7 Foods That Contain More Omega-3 Than Salmon

Sunday, April 19, 2026

SAEDNEWS: Better Sources of Omega-3 Than Salmon

7 Foods That Contain More Omega-3 Than Salmon

According to the Family Service of Saed News, salmon is widely known as one of the best sources of omega-3 fatty acids. However, several other foods contain even higher amounts of these beneficial fats and are often easier to store and consume. If you are looking for more diverse and accessible options, this list is for you.

1. Cod Liver Oil

Omega-3 per serving: about 1.5 g DHA and 0.93 g EPA per tablespoon

Cod liver oil is one of the most concentrated sources of omega-3 fatty acids and even contains more DHA and EPA than salmon. Regular consumption may help reduce inflammation, lower cholesterol levels, and support overall health.

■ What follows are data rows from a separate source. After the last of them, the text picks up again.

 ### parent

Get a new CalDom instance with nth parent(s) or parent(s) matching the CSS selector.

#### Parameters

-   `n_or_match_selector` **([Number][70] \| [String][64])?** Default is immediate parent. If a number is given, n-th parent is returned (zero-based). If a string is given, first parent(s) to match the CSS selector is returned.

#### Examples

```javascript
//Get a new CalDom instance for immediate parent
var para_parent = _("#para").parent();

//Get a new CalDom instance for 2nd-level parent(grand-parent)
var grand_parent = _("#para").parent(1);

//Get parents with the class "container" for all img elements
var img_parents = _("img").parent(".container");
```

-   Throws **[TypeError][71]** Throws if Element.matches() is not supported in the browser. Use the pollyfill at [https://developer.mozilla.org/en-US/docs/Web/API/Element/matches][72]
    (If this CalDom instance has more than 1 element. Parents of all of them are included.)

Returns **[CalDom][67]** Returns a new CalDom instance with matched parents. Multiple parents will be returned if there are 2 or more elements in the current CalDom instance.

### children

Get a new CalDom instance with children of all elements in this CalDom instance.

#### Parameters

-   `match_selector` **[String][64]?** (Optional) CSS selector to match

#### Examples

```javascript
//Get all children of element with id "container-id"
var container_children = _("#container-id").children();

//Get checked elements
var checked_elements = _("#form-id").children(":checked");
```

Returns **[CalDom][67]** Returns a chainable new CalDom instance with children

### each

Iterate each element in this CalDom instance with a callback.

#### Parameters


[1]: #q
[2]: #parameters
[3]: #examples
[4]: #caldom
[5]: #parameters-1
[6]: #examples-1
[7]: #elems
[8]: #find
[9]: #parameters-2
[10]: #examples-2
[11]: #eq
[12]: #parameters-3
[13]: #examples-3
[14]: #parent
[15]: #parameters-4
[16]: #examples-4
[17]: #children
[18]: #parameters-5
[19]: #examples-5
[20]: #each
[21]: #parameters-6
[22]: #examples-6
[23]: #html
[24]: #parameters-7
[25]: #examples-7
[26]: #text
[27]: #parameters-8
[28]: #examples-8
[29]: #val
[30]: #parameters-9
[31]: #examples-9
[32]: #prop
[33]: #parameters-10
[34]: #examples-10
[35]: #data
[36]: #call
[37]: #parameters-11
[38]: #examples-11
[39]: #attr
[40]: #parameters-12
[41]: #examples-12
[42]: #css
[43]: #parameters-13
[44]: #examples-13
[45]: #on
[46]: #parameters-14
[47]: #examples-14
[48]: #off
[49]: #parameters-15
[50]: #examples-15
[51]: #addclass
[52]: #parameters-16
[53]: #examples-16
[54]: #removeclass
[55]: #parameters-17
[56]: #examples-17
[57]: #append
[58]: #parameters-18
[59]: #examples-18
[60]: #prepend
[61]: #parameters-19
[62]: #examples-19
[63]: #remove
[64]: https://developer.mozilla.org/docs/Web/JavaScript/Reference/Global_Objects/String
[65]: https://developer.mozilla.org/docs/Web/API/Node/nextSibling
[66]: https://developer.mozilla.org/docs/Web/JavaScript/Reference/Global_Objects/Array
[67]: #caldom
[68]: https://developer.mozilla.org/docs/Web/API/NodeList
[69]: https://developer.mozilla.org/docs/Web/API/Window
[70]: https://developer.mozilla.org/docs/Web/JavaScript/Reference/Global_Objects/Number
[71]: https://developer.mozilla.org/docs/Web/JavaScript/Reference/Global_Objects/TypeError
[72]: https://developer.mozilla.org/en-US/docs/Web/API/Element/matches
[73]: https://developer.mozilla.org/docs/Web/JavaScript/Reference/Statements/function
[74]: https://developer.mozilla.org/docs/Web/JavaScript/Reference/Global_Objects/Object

It is also an excellent source of vitamins A and D, which are essential for immune function, eye health, and strong bones.

How to consume: Usually available as liquid supplements or capsules. It is best to consult a doctor for proper dosage.


2. Sardines

Omega-3 per serving: about 0.74 g DHA and 0.45 g EPA per 85 g

Sardines are one of the best alternatives to salmon. They are rich in omega-3 and may even reduce the need for supplements. They are also a great source of protein, calcium, potassium, magnesium, iron, and zinc.

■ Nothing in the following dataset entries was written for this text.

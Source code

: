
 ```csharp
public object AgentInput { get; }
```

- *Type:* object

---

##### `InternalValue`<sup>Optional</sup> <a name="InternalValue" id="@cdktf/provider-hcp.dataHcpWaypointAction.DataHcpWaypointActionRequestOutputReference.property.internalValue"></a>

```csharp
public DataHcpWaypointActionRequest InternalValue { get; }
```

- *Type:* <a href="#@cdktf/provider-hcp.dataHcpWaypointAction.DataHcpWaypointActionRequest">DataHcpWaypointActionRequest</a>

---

Another advantage is their very low mercury content due to their small size and short position in the food chain.

How to consume: Canned sardines are convenient and ready to eat. They can be added to salads, made into sandwiches with mayonnaise, or eaten with crackers.


3. Anchovies

Omega-3 per serving: about 1.09 g DHA and 0.64 g EPA per 85 g

Despite their small size, anchovies are packed with omega-3 along with calcium, iron, and selenium. They are also high in iodine, which is important for thyroid function and metabolism regulation.

How to consume: Add to pasta, salads, or eat directly from the can with toast. Choosing sustainably sourced options is recommended.


4. Omega-3 Supplements

Omega-3 per serving: typically 500–2000 mg total DHA and EPA

For those who dislike seafood or rarely consume it, omega-3 supplements are a convenient alternative. Health organizations generally recommend 250–500 mg of omega-3 per day for adults.

How to consume: Can be taken at any time of day. Follow the instructions on the label or your doctor’s advice.


5. Caviar

Omega-3 per serving: about 1.2 g DHA and 0.88 g EPA in 2 tablespoons

Caviar is one of the most luxurious sources of omega-3 and can contain even higher levels than salmon. It is also rich in vitamin B12 and choline, which support nerve health, metabolism, red blood cell production, and fetal brain development.

How to consume: Usually served on crackers or blinis, or as part of a cheese platter.


6. Flaxseed Oil

Omega-3 per serving: about 7.26 g ALA per tablespoon

Flaxseed oil is one of the strongest plant-based sources of omega-3 (ALA). It has significant anti-inflammatory properties and may help reduce the risk of heart disease.

How to consume: Not suitable for cooking. Use as a supplement or drizzle over salads and cold dishes.


7. Chia Seeds

Omega-3 per serving: about 5.06 g ALA per 28 g (1 ounce)

Chia seeds are highly nutritious and rich in fiber, magnesium, selenium, and zinc. Their fiber content supports gut health, regular digestion, and the growth of beneficial bacteria. Magnesium also helps regulate blood sugar and blood pressure.

How to consume: Add to oatmeal, baked goods, or make chia pudding with milk and honey for a healthy dessert.